PROBLEM: Repeat the data exactly as it stands.

GIVEN ENTRIES:
- - - - - - -

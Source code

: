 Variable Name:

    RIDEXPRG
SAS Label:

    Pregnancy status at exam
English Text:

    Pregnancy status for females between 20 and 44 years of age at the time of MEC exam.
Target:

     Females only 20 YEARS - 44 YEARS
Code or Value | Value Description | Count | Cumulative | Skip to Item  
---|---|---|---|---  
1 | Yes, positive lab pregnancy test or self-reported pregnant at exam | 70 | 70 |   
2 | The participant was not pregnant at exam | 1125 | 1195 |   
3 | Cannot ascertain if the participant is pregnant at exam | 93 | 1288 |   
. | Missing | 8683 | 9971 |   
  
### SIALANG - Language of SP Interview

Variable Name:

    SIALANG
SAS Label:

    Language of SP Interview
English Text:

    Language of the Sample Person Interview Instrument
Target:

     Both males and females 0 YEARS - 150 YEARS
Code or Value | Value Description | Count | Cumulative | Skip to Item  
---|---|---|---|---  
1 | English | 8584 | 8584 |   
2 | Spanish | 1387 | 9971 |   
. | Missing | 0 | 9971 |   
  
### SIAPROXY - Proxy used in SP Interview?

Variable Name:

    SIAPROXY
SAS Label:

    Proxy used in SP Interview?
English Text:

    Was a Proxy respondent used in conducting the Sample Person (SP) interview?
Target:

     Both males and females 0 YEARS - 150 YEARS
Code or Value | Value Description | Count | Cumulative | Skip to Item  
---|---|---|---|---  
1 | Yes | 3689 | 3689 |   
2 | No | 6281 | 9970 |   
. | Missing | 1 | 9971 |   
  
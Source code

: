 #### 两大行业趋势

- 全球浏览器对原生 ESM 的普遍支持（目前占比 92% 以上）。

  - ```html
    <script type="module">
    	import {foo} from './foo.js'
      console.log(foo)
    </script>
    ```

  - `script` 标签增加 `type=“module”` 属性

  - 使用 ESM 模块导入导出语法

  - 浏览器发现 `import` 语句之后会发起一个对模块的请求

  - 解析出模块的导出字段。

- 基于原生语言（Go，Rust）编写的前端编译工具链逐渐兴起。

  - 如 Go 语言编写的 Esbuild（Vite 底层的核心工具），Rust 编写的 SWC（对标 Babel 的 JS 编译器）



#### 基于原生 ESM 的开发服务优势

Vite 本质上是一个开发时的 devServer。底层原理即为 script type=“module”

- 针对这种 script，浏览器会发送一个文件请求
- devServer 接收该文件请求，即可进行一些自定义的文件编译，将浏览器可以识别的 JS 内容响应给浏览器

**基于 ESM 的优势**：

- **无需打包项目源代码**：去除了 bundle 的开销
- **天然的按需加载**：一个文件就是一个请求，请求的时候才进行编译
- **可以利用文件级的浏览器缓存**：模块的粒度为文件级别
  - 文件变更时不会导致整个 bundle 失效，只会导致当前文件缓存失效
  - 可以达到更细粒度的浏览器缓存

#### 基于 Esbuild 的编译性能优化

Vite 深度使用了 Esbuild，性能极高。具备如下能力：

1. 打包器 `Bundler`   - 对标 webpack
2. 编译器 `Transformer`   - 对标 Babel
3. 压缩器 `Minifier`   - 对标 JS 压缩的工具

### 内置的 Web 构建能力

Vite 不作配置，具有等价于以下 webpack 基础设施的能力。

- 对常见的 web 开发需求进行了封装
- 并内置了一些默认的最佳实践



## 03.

- - - - - - -

ANSWER SPACE:
Source code

: Variable Name:

    RIDEXPRG
SAS Label:

    Pregnancy status at exam
English Text:

    Pregnancy status for females between 20 and 44 years of age at the time of MEC exam.
Target:

     Females only 20 YEARS - 44 YEARS
Code or Value | Value Description | Count | Cumulative | Skip to Item  
---|---|---|---|---  
1 | Yes, positive lab pregnancy test or self-reported pregnant at exam | 70 | 70 |   
2 | The participant was not pregnant at exam | 1125 | 1195 |   
3 | Cannot ascertain if the participant is pregnant at exam | 93 | 1288 |   
. | Missing | 8683 | 9971 |   
  
### SIALANG - Language of SP Interview

Variable Name:

    SIALANG
SAS Label:

    Language of SP Interview
English Text:

    Language of the Sample Person Interview Instrument
Target:

     Both males and females 0 YEARS - 150 YEARS
Code or Value | Value Description | Count | Cumulative | Skip to Item  
---|---|---|---|---  
1 | English | 8584 | 8584 |   
2 | Spanish | 1387 | 9971 |   
. | Missing | 0 | 9971 |   
  
### SIAPROXY - Proxy used in SP Interview?

Variable Name:

    SIAPROXY
SAS Label:

    Proxy used in SP Interview?
English Text:

    Was a Proxy respondent used in conducting the Sample Person (SP) interview?
Target:

     Both males and females 0 YEARS - 150 YEARS
Code or Value | Value Description | Count | Cumulative | Skip to Item  
---|---|---|---|---  
1 | Yes | 3689 | 3689 |   
2 | No | 6281 | 9970 |   
. | Missing | 1 | 9971 |   
  
Source code

: #### 两大行业趋势

- 全球浏览器对原生 ESM 的普遍支持（目前占比 92% 以上）。

  - ```html
    <script type="module">
    	import {foo} from './foo.js'
      console.log(foo)
    </script>
    ```

  - `script` 标签增加 `type=“module”` 属性

  - 使用 ESM 模块导入导出语法

  - 浏览器发现 `import` 语句之后会发起一个对模块的请求

  - 解析出模块的导出字段。

- 基于原生语言（Go，Rust）编写的前端编译工具链逐渐兴起。

  - 如 Go 语言编写的 Esbuild（Vite 底层的核心工具），Rust 编写的 SWC（对标 Babel 的 JS 编译器）



#### 基于原生 ESM 的开发服务优势

Vite 本质上是一个开发时的 devServer。底层原理即为 script type=“module”

- 针对这种 script，浏览器会发送一个文件请求
- devServer 接收该文件请求，即可进行一些自定义的文件编译，将浏览器可以识别的 JS 内容响应给浏览器

**基于 ESM 的优势**：

- **无需打包项目源代码**：去除了 bundle 的开销
- **天然的按需加载**：一个文件就是一个请求，请求的时候才进行编译
- **可以利用文件级的浏览器缓存**：模块的粒度为文件级别
  - 文件变更时不会导致整个 bundle 失效，只会导致当前文件缓存失效
  - 可以达到更细粒度的浏览器缓存

#### 基于 Esbuild 的编译性能优化

Vite 深度使用了 Esbuild，性能极高。具备如下能力：

1. 打包器 `Bundler`   - 对标 webpack
2. 编译器 `Transformer`   - 对标 Babel
3. 压缩器 `Minifier`   - 对标 JS 压缩的工具

### 内置的 Web 构建能力

Vite 不作配置，具有等价于以下 webpack 基础设施的能力。

- 对常见的 web 开发需求进行了封装
- 并内置了一些默认的最佳实践



## 03.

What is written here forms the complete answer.